A revisionist argues that historians have turned the authoritarian, conformist puritans into reflections of their own complex, Harvard-educated selves.
Nov 25, 1998 | With so little history to wrap our imaginations around (no Ming Dynasty, no pharaohs, no philosopher kings), it's no wonder Americans have made the Puritans the subject of so much cultural mythmaking. On the face of it, they're hardly compelling material: a smallish group of ascetic-minded religious malcontents who tried to hammer out a theocracy in the wilderness. Yet the Puritans star in some of our most enduring national fantasies, starting with the one about white-Indian cooperation that we dust off every Thanksgiving.

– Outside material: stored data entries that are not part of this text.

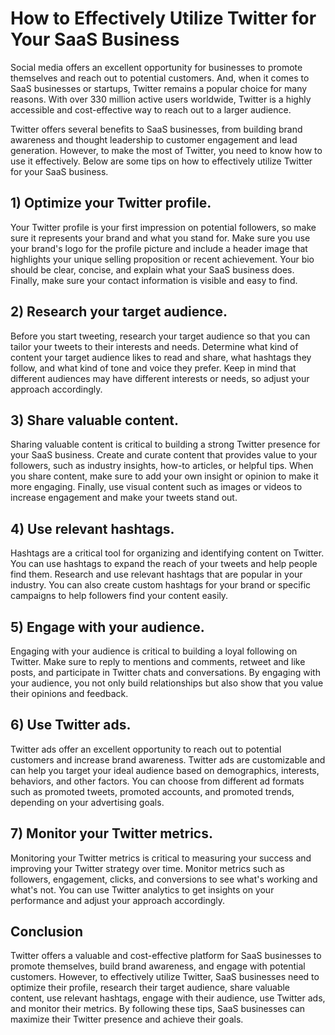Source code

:# How to Effectively Utilize Twitter for Your SaaS Business

Social media offers an excellent opportunity for businesses to promote themselves and reach out to potential customers. And, when it comes to SaaS businesses or startups, Twitter remains a popular choice for many reasons. With over 330 million active users worldwide, Twitter is a highly accessible and cost-effective way to reach out to a larger audience.

Twitter offers several benefits to SaaS businesses, from building brand awareness and thought leadership to customer engagement and lead generation. However, to make the most of Twitter, you need to know how to use it effectively. Below are some tips on how to effectively utilize Twitter for your SaaS business.

## 1) Optimize your Twitter profile.

Your Twitter profile is your first impression on potential followers, so make sure it represents your brand and what you stand for. Make sure you use your brand's logo for the profile picture and include a header image that highlights your unique selling proposition or recent achievement. Your bio should be clear, concise, and explain what your SaaS business does. Finally, make sure your contact information is visible and easy to find.

## 2) Research your target audience.

Before you start tweeting, research your target audience so that you can tailor your tweets to their interests and needs. Determine what kind of content your target audience likes to read and share, what hashtags they follow, and what kind of tone and voice they prefer. Keep in mind that different audiences may have different interests or needs, so adjust your approach accordingly.

## 3) Share valuable content.

Sharing valuable content is critical to building a strong Twitter presence for your SaaS business. Create and curate content that provides value to your followers, such as industry insights, how-to articles, or helpful tips. When you share content, make sure to add your own insight or opinion to make it more engaging. Finally, use visual content such as images or videos to increase engagement and make your tweets stand out.

## 4) Use relevant hashtags.

Hashtags are a critical tool for organizing and identifying content on Twitter. You can use hashtags to expand the reach of your tweets and help people find them. Research and use relevant hashtags that are popular in your industry. You can also create custom hashtags for your brand or specific campaigns to help followers find your content easily.

## 5) Engage with your audience.

Engaging with your audience is critical to building a loyal following on Twitter. Make sure to reply to mentions and comments, retweet and like posts, and participate in Twitter chats and conversations. By engaging with your audience, you not only build relationships but also show that you value their opinions and feedback.

## 6) Use Twitter ads.

Twitter ads offer an excellent opportunity to reach out to potential customers and increase brand awareness. Twitter ads are customizable and can help you target your ideal audience based on demographics, interests, behaviors, and other factors. You can choose from different ad formats such as promoted tweets, promoted accounts, and promoted trends, depending on your advertising goals.

## 7) Monitor your Twitter metrics.

Monitoring your Twitter metrics is critical to measuring your success and improving your Twitter strategy over time. Monitor metrics such as followers, engagement, clicks, and conversions to see what's working and what's not. You can use Twitter analytics to get insights on your performance and adjust your approach accordingly.

## Conclusion

Twitter offers a valuable and cost-effective platform for SaaS businesses to promote themselves, build brand awareness, and engage with potential customers. However, to effectively utilize Twitter, SaaS businesses need to optimize their profile, research their target audience, share valuable content, use relevant hashtags, engage with their audience, use Twitter ads, and monitor their metrics. By following these tips, SaaS businesses can maximize their Twitter presence and achieve their goals.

Even academics who study the Puritans have found surprising dramatic possibilities in those 17th century New Englanders. The last half-century of American Puritan studies has been dominated by a succession of scholars who looked at their subject with an auteur's eye. Perry Miller's 1939 "The New England Mind" came first, recasting the fusty Puritans as players in a high-minded, soft-around-the-edges drama of our national origins. Miller's story had an uplifting, Frank Capra-esque feel to it. He presented the Puritans as a "chosen people" who felt they were called on an "errand into the wilderness" to escape the corrupted Old World religious landscape. Miller looked at the Puritans' writings -- sermons and tracts, and some poetry -- and saw not Christian boilerplate marked by petty theological disagreements, but a sparkling, highly literary repartee. A distinctly American way of thinking, Miller proposed, grew out of the Puritans' intellectual legacy. This jaunty account stood fast until 1978, when the roguish Sacvan Bercovitch came up with a postmodern alternative in "The American Jeremiad." Bercovitch had the Puritans staking out predetermined positions in a sly game of power plays worthy of David Mamet. Tired of being kicked around in Europe, Bercovitch's Puritans sought the chance to run their own show in the New World. Soon, however, a hegemonic religio-political center emerged and began oppressing dissenters and cultural outsiders, who in turn tried gamely but unsuccessfully to subvert the center. In the internecine Puritan conflicts, Bercovitch held, the stagnant, intellectually repressive, peculiarly American two-party system was born.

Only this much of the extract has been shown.